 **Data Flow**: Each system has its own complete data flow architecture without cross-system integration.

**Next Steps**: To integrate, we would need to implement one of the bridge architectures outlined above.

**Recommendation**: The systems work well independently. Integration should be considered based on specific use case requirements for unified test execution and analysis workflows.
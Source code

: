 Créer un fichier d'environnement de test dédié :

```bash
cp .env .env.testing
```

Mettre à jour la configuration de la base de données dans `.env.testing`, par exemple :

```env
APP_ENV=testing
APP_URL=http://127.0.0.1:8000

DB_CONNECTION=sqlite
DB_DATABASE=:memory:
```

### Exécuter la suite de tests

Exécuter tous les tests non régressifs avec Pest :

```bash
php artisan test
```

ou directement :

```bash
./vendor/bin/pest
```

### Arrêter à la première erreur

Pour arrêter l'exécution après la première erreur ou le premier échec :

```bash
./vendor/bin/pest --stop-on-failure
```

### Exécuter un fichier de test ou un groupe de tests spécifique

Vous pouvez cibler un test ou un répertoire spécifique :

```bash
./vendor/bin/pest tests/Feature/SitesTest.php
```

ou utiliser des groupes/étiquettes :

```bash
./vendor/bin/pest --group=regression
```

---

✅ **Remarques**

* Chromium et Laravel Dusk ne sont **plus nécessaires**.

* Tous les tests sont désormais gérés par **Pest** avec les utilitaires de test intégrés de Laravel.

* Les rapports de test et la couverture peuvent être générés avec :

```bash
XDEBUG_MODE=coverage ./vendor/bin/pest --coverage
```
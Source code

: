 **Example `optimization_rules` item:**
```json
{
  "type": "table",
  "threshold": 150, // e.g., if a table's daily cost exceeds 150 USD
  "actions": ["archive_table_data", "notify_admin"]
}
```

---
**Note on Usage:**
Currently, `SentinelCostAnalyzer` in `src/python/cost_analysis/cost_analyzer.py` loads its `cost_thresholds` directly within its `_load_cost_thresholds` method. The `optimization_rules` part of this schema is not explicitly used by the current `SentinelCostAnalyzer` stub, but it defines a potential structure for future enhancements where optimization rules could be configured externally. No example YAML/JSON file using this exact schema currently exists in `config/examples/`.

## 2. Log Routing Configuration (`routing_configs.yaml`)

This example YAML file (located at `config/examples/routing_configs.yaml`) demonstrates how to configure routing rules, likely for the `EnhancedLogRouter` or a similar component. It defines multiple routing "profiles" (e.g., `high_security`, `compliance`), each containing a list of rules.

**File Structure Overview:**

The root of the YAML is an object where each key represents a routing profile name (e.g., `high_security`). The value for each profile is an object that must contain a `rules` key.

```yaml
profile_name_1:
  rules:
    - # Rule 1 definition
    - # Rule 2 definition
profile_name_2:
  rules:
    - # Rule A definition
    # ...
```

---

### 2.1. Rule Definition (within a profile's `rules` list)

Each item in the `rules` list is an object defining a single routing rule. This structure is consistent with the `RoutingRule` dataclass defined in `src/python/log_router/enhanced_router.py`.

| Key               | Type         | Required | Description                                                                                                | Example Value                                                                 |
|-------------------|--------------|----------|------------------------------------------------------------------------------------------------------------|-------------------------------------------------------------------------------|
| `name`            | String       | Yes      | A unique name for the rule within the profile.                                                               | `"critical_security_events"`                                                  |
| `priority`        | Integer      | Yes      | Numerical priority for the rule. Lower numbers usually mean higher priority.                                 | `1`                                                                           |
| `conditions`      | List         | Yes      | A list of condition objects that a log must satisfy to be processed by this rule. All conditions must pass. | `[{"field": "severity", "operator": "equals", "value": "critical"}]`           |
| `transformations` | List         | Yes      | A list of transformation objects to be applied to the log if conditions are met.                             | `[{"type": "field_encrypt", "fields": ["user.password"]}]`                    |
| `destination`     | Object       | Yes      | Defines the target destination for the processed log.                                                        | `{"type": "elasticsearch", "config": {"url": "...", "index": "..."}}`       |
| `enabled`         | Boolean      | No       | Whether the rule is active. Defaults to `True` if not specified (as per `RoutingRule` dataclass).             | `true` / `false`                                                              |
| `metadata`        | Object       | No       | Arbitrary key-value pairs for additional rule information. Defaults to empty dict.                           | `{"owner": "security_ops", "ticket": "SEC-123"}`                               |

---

### Task to complete
Lines containing the word "vendor": copy each of them from the material.

### Written answer
./vendor/bin/pest
./vendor/bin/pest --stop-on-failure
./vendor/bin/pest tests/Feature/SitesTest.php
./vendor/bin/pest --group=regression
XDEBUG_MODE=coverage ./vendor/bin/pest --coverage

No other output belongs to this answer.